Steel Products Prices North America

Secondary Steel Prices Surging as Supply Tightens

Written by John Packard

Service centers and steel brokers within the secondary (non-prime) segment of the flat rolled industry are advising Steel Market Update that prices on secondary are rising just as quickly as prime. Production problems at a number of mills, coupled with logistics problems holding back shipments from some mill locations, has helped tighten inventories of vanilla type products (base gauges, non-exotic steels).

One broker advised Steel Market Update this afternoon, “Everybody is up on their prices. The mills are trying to pull the bar up to whatever the market will bear.”

This broker went on to say that secondary service center inventories have been at low ebb for many months as end user “marching orders” are to only buy what they need. As one service center put it, “Wait and see is the attitude of our industry now.”

At the same time, steel producers (mills) don’t have huge amounts of material sitting on their floors and available to sell. The net result of all this is a quick tightening of the market with spot shortages on cold rolled and light gauge galvanized. An East Coast service center spoke about secondary cold rolled as the “invisible” product. There just isn’t any to be had.

The combination of these issues are resulting in what one service center called a firm market on non-prime over at least the next 60 days and perhaps longer.

A Chicago based service center advised SMU that one of their integrated mill suppliers raised their secondary prices $60 per ton just yesterday. A second mill, US Steel, was identified as holding back on offering their secondary material as they go through an evaluation process to see if any of the material can be reapplied to existing orders affected by their production issues. We also learned from our sources that AK Steel may be “unofficially” out of the secondary market for awhile.

What is this doing to the normal trading of secondary between dealers and into end users?

Customers who buy secondary steel are resisting paying the higher prices but are having little to no choice. As mentioned above, when markets become “confusing” buyers have a tendency to sit on their hands and not make decisions. Time does not seem to be the friend of the procrastinators who need steel within the next 30-60 days.

Dealer to dealer business is presenting both opportunities for companies to expand their sources of supply and/or expand their customer base.
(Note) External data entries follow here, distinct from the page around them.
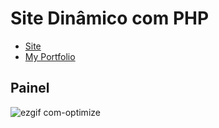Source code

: # Site Dinâmico com PHP
* [Site](http://www.sitedinamico.ga/)
* [My Portfolio](http://www.meuportfolio.ml)

## Painel
![ezgif com-optimize](https://user-images.githubusercontent.com/44850549/61840440-910e2a80-ae67-11e9-9096-5280e68d26cd.gif)
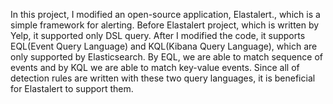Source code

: In this project, I modified an open-source application, Elastalert., which is a simple framework for alerting.
Before Elastalert project, which is written by Yelp, it supported only DSL query. After I modified the code, it supports EQL(Event Query Language) and KQL(Kibana Query Language), which are only supported by Elasticsearch. By EQL, we are able to match sequence of events and by KQL we are able to match key-value events. Since all of detection rules are written with these two query languages, it is beneficial for Elastalert to support them.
However, it is not all business as usual.

One East Coast service center told SMU this afternoon that this market is “bringing out the worst in people.” This executive told us that their company was not raising prices but many dealers are involved in “highway robbery” and starting to charge obscene prices. “If you got it [what the customer wants] you sell it for what you can get.”

With little secondary being offered out of the domestic mills – the future looks to be quite hectic for those involved in the business.